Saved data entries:
-------

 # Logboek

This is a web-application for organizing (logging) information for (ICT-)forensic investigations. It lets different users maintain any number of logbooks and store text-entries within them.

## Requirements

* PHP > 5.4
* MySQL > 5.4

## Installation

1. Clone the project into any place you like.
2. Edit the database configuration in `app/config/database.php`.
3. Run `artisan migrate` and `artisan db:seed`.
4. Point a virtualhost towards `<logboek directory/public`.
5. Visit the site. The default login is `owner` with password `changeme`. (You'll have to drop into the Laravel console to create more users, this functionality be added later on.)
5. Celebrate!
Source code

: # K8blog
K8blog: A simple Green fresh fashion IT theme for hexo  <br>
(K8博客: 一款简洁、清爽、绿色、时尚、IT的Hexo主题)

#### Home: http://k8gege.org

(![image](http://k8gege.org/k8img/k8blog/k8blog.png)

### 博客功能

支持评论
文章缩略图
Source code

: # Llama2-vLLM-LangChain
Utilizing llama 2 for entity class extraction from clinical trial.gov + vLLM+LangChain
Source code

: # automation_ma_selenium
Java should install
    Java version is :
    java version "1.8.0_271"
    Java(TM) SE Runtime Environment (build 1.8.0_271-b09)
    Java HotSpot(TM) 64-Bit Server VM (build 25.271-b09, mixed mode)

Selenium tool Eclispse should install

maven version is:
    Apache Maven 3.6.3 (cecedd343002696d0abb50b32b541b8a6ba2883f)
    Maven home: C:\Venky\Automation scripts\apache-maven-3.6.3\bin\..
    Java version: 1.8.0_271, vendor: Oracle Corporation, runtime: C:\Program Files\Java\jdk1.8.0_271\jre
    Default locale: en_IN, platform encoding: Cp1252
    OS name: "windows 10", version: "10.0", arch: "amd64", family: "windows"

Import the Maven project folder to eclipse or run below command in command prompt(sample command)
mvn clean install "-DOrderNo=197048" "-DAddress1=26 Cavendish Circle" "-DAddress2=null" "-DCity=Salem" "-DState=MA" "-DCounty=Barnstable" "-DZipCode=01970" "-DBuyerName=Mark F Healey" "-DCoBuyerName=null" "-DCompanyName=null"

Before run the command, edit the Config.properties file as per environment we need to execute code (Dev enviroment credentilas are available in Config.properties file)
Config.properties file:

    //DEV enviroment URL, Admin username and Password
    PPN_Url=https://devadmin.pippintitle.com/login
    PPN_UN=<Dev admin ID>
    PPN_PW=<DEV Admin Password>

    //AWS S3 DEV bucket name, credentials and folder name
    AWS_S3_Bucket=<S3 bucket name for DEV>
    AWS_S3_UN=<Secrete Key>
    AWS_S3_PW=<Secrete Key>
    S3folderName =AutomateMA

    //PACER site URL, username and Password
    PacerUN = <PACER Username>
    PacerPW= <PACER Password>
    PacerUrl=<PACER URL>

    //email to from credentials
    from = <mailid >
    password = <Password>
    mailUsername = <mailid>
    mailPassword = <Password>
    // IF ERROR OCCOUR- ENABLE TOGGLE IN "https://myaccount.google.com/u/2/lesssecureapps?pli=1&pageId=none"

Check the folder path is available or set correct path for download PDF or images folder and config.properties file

-------

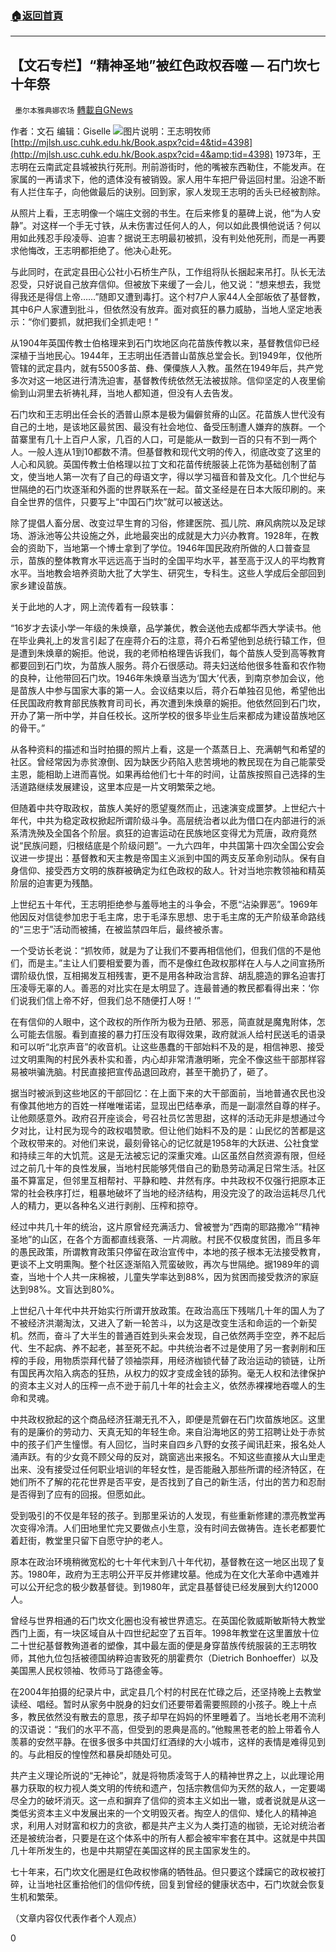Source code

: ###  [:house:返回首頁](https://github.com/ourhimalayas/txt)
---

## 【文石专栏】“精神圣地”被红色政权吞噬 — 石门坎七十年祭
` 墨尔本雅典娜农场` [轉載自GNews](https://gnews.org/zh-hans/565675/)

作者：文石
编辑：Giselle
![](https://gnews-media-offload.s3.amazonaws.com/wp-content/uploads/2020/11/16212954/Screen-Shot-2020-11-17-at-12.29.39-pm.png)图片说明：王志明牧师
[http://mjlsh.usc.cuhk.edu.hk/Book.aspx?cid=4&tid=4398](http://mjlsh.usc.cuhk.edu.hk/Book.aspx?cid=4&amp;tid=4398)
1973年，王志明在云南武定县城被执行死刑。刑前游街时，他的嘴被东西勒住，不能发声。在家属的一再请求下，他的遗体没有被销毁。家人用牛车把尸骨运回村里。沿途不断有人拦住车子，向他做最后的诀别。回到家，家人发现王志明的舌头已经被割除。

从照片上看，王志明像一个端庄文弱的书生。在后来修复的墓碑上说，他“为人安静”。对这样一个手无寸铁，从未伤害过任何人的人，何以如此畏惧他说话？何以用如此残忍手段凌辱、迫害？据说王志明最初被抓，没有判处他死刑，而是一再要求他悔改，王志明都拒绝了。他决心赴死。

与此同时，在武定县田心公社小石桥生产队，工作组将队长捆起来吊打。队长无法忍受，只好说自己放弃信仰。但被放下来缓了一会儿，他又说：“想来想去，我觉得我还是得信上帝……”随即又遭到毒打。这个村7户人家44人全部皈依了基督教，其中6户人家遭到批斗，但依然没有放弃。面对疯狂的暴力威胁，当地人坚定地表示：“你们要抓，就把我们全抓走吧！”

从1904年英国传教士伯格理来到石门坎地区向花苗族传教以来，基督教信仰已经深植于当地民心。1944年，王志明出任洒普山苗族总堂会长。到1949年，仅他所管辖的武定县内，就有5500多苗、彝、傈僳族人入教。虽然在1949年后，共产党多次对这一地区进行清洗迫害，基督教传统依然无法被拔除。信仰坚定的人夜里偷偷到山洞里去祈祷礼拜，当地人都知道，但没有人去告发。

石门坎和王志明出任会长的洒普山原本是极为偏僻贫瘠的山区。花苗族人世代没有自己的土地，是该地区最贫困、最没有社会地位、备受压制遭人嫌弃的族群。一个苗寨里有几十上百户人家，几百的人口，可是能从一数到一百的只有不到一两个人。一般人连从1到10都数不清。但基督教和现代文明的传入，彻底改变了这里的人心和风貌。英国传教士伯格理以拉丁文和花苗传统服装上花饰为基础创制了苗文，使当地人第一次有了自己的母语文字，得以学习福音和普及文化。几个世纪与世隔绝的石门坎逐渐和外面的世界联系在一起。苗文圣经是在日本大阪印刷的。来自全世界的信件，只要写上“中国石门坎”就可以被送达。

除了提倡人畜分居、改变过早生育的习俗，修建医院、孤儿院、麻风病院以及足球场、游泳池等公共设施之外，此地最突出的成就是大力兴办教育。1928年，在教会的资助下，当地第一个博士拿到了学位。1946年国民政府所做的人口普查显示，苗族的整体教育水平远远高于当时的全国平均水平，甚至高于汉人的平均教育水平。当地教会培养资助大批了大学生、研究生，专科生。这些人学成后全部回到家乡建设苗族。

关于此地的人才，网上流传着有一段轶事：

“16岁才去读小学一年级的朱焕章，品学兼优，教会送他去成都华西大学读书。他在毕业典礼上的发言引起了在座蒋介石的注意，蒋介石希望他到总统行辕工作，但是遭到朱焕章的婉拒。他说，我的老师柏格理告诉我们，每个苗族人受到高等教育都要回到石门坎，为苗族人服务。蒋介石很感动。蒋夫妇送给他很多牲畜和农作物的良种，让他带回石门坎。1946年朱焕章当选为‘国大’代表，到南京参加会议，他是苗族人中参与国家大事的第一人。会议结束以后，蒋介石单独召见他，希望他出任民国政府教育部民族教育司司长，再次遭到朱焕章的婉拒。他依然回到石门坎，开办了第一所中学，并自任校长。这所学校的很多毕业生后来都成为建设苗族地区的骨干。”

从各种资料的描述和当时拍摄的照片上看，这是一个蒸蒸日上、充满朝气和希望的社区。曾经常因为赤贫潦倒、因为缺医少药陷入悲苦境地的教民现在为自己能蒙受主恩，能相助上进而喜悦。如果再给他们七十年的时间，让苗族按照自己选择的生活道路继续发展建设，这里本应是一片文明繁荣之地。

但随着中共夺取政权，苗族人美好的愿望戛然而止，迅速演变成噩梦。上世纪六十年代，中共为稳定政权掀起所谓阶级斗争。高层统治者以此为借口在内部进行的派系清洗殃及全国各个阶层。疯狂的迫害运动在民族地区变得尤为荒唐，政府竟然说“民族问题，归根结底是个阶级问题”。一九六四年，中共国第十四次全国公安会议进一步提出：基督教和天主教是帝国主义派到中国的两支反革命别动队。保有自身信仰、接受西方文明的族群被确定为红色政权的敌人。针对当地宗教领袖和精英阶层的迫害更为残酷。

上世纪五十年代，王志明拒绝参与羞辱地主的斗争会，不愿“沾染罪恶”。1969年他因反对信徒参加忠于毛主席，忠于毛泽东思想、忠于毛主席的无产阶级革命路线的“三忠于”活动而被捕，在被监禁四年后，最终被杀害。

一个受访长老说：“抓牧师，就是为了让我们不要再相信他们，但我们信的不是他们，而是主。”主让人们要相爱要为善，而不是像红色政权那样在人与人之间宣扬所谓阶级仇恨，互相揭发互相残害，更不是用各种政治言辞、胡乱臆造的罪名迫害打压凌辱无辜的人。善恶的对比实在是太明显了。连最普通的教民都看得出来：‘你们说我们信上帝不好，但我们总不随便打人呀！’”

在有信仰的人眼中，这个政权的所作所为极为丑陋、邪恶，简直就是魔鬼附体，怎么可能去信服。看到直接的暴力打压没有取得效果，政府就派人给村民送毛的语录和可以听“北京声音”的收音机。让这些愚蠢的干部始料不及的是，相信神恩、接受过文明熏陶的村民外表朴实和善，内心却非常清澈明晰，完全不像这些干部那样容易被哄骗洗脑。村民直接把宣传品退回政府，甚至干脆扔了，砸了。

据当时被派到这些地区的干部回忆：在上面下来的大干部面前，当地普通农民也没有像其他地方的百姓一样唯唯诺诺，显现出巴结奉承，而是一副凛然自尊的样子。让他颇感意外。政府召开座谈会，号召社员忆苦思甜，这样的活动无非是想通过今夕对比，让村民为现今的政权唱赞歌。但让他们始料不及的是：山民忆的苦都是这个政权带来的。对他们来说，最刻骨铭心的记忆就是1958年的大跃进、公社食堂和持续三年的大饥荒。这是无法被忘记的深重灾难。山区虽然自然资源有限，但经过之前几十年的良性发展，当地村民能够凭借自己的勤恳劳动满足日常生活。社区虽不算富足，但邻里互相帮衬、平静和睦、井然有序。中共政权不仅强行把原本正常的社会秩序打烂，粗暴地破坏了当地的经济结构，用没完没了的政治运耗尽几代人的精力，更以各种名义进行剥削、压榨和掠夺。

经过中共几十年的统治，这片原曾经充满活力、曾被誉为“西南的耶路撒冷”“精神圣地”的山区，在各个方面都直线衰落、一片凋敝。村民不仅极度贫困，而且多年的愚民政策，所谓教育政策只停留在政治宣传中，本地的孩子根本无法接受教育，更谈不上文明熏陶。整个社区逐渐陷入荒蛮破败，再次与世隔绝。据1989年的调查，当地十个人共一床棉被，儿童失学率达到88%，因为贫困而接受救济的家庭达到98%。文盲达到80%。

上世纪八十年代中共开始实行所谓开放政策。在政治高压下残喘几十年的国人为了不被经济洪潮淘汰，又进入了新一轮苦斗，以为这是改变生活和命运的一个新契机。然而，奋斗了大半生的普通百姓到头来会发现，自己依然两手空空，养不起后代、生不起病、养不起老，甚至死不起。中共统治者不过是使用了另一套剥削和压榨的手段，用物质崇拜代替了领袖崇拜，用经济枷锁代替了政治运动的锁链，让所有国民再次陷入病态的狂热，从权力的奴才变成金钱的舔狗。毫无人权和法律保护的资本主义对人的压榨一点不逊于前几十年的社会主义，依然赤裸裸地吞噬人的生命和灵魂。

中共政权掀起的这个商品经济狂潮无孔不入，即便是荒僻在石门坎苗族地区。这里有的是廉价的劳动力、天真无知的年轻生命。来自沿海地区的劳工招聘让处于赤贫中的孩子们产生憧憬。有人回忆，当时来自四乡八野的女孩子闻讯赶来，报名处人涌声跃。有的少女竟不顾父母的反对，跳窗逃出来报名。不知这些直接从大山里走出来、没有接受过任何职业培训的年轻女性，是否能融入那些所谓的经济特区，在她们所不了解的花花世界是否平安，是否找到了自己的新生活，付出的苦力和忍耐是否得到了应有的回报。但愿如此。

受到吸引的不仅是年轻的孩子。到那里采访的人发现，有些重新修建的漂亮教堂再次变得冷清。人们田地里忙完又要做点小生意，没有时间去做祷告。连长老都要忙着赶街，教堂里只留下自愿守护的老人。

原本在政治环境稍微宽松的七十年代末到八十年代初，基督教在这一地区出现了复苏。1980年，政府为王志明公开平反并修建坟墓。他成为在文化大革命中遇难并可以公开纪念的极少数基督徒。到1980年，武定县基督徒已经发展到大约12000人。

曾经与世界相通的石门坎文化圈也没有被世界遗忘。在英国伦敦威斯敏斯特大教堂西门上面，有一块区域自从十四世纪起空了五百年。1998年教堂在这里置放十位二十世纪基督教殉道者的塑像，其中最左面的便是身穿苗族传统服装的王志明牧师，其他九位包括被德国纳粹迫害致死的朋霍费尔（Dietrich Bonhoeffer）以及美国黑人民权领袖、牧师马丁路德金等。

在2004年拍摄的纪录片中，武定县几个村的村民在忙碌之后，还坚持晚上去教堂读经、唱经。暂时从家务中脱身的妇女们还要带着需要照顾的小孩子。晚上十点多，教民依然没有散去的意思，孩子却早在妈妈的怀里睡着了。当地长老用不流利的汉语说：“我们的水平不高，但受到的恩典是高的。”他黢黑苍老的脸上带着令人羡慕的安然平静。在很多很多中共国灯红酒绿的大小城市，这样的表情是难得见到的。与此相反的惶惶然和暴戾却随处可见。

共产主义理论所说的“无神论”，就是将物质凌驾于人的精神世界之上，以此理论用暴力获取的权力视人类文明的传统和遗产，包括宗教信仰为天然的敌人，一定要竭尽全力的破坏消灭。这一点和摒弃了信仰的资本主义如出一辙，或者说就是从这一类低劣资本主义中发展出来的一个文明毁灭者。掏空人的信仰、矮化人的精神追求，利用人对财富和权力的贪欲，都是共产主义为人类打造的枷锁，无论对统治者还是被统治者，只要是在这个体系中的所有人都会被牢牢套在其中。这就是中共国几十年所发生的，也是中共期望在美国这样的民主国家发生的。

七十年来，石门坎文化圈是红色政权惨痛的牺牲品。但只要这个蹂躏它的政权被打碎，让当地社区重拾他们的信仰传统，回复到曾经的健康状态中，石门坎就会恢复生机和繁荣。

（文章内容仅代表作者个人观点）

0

-------

### What the exercise asks
Whenever a line in the preceding entries includes the word "login", count it, and state the total alone.

### Task output
2